* **ASSIGNED TASK**
Beginning at the line containing "- VII. 핵 사용 또는 서버 테러 (처벌 : 서버 영구 밴)", output every line to the end of the data below exactly as it appears.

□ □ □ □ □

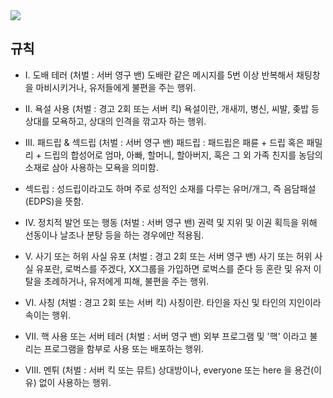 <img src = "https://media.discordapp.net/attachments/934672827674673183/936217355133014016/25_20220127200155.png?width=720&height=338" class = "mainImg">

## 규칙

- I. 도배 테러 (처벌 : 서버 영구 밴)
도배란 같은 메시지를 5번 이상 반복해서 채팅창을 마비시키거나, 유저들에게 불편을 주는 행위.

- II. 욕설 사용 (처벌 : 경고 2회 또는 서버 킥)
욕설이란, 개새끼, 병신, 씨발, 좆밥 등 상대를 모욕하고, 상대의 인격을 깎고자 하는 행위.

- III. 패드립 & 섹드립 (처벌 : 서버 영구 밴)
패드립 : 패드립은 패륜 + 드립 혹은 패밀리 + 드립의 합성어로 엄마, 아빠, 할머니, 할아버지, 혹은 그 외 가족 친지를 농담의 소재로 삼아 사용하는 모욕을 의미함.

- 섹드립 : 성드립이라고도 하며 주로 성적인 소재를 다루는 유머/개그, 즉 음담패설(EDPS)을 뜻함.

- IV. 정치적 발언 또는 행동 (처벌 : 서버 영구 밴)
권력 및 지위 및 이권 획득을 위해 선동이나 날조나 분탕 등을 하는 경우에만 적용됨.

- V. 사기 또는 허위 사실 유포 (처벌 : 경고 2회 또는 서버 영구 밴)
사기 또는 허위 사실 유포란, 로벅스를 주겠다, XX그룹을 가입하면 로벅스를 준다 등 혼란 및 유저 이탈을 초례하거나, 유저에게 피해, 불편을 주는 행위.

- VI. 사칭 (처벌 : 경고 2회 또는 서버 킥)
사칭이란. 타인을 자신 및 타인의 지인이라 속이는 행위.

- VII. 핵 사용 또는 서버 테러 (처벌 : 서버 영구 밴)
외부 프로그램 및 '핵' 이라고 불리는 프로그램을 함부로 사용 또는 배포하는 행위.

- VIII. 멘튀 (처벌 : 서버 킥 또는 뮤트)
상대방이나, everyone 또는 here 을 용건(이유) 없이 사용하는 행위.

□ □ □ □ □

* **SOLUTION TO THE PROBLEM**
- VII. 핵 사용 또는 서버 테러 (처벌 : 서버 영구 밴)
외부 프로그램 및 '핵' 이라고 불리는 프로그램을 함부로 사용 또는 배포하는 행위.

- VIII. 멘튀 (처벌 : 서버 킥 또는 뮤트)
상대방이나, everyone 또는 here 을 용건(이유) 없이 사용하는 행위.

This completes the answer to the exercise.